My children: a new dispensation comes to us today. Will you receive it? Will you free yourselves? Will you recover the lands stolen three hundred years ago from your forefathers by the hated Spaniards? We must act at once… Will not you defend your religion and your rights as true patriots? Long live our Lady of Guadalupe! Death to bad government! Death to the gachupines!
-Grito de Dolores, Miguel Hidalgo

Miguel Hidalgo, a Mexican priest, outspoken and condemned by many other Catholic members throughout the Western World, the Father of the Nation of Mexico. For long Mexico had been under strict oppression by the various Spanish Monarchs, from the von Habsburgs, the Bourbons and now the Duke, a close relative of the Emperor of France and member of the Bonaparte family. While under the Revolutionary nation of France, the Spanish had remained a monarchistic duchy under the French vassalization.

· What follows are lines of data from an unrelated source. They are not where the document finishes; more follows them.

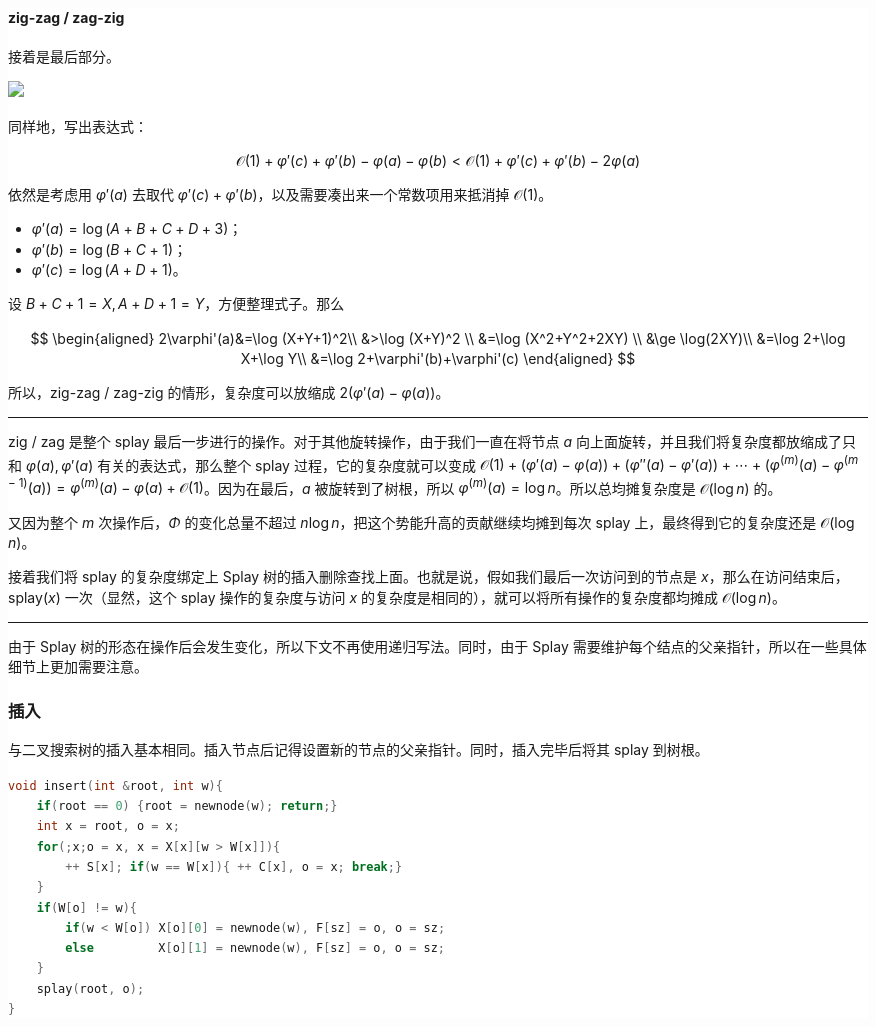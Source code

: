 #### zig-zag / zag-zig

接着是最后部分。

![](https://cdn.luogu.com.cn/upload/image_hosting/92ukk7fx.png)

同样地，写出表达式：

$$
\mathcal O(1)+\varphi'(c)+\varphi'(b)-\varphi(a)-\varphi(b)<\mathcal O(1)+\varphi'(c)+\varphi'(b)-2\varphi(a)
$$

依然是考虑用 $\varphi'(a)$ 去取代 $\varphi'(c)+\varphi'(b)$，以及需要凑出来一个常数项用来抵消掉 $\mathcal O(1)$。

- $\varphi'(a)=\log (A+B+C+D+3)$；
- $\varphi'(b)=\log (B+C+1)$；
- $\varphi'(c)=\log (A+D+1)$。

设 $B+C+1=X,A+D+1=Y$，方便整理式子。那么

$$
\begin{aligned}
2\varphi'(a)&=\log (X+Y+1)^2\\
&>\log (X+Y)^2 \\
&=\log (X^2+Y^2+2XY) \\
&\ge \log(2XY)\\
&=\log 2+\log X+\log Y\\
&=\log 2+\varphi'(b)+\varphi'(c)
\end{aligned}
$$

所以，zig-zag / zag-zig 的情形，复杂度可以放缩成 $2(\varphi'(a)-\varphi(a))$。

---

zig / zag 是整个 $\mathrm{splay}$ 最后一步进行的操作。对于其他旋转操作，由于我们一直在将节点 $a$ 向上面旋转，并且我们将复杂度都放缩成了只和 $\varphi(a),\varphi'(a)$ 有关的表达式，那么整个 $\mathrm{splay}$ 过程，它的复杂度就可以变成 $\mathcal O(1)+(\varphi'(a)-\varphi(a))+(\varphi''(a)-\varphi'(a))+\cdots+(\varphi^{(m)}(a)-\varphi^{(m-1)}(a))=\varphi^{(m)}(a)-\varphi(a)+\mathcal O(1)$。因为在最后，$a$ 被旋转到了树根，所以 $\varphi^{(m)}(a)=\log n$。所以总均摊复杂度是 $\mathcal O(\log n)$ 的。

又因为整个 $m$ 次操作后，$\Phi$ 的变化总量不超过 $n\log n$，把这个势能升高的贡献继续均摊到每次 $\mathrm{splay}$ 上，最终得到它的复杂度还是 $\mathcal O(\log n)$。

接着我们将 $\mathrm{splay}$ 的复杂度绑定上 Splay 树的插入删除查找上面。也就是说，假如我们最后一次访问到的节点是 $x$，那么在访问结束后，$\mathrm{splay}(x)$ 一次（显然，这个 $\mathrm{splay}$ 操作的复杂度与访问 $x$ 的复杂度是相同的），就可以将所有操作的复杂度都均摊成 $\mathcal O(\log n)$。

---

由于 Splay 树的形态在操作后会发生变化，所以下文不再使用递归写法。同时，由于 Splay 需要维护每个结点的父亲指针，所以在一些具体细节上更加需要注意。

### 插入

与二叉搜索树的插入基本相同。插入节点后记得设置新的节点的父亲指针。同时，插入完毕后将其 $\mathrm{splay}$ 到树根。

```cpp
void insert(int &root, int w){
    if(root == 0) {root = newnode(w); return;}
    int x = root, o = x;
    for(;x;o = x, x = X[x][w > W[x]]){
        ++ S[x]; if(w == W[x]){ ++ C[x], o = x; break;}
    }
    if(W[o] != w){
        if(w < W[o]) X[o][0] = newnode(w), F[sz] = o, o = sz;
        else         X[o][1] = newnode(w), F[sz] = o, o = sz;
    }
    splay(root, o);
}
```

The region which came to be known as Mexico, a cultural mixture of Spaniard colonials and Aztac, Mayan and various other native peoples, being the most of north of the Viceroyalties of New Spain had been seen as an outpost against the French, British and more recently American colonies. Since the beginning of the Napoleonic Wars in Europe, the colonies which had grown massively in the quickly aging New World had been put last on the Spanish agenda tempting the previously reluctant colonies to declare independence from the Spanish Empire. Only months before, the region south of Mexico known as the Viceroyalty of New Granada (and later Colombia) declared independence under the leadership of the soon to be infamous Simon Bolivar.
Shortly before Miguel Hidalgo's declaration of Mexican independence, he had returned from a diplomatic venture into the United States of America, who at that time was under the presidency of James Madison, a recently elected Democratic-Republican. Miguel Hidalgo met with the President signing a proclamation of American-supported Mexican Independance which showed full support by the United States to guard the new nation from Spanish aggression.

grito_de_dolores.png

With the declaration of independence on 16th of September 1810, Miguel Hidalgo and an army of over 800 revolutionaries stormed the viceroy's residence in Mexico City and occupied the city for himself to continue to Revolution. On September 17th after the Battle of Mexico City, Miguel sent the Ratification Article of United States Supported and Defended Recognition of Mexico to President James Madison who signed the treaty the following day. The United States ordered the Duchy of Spain to withdraw from all listed areas of Mexican Sovereignty.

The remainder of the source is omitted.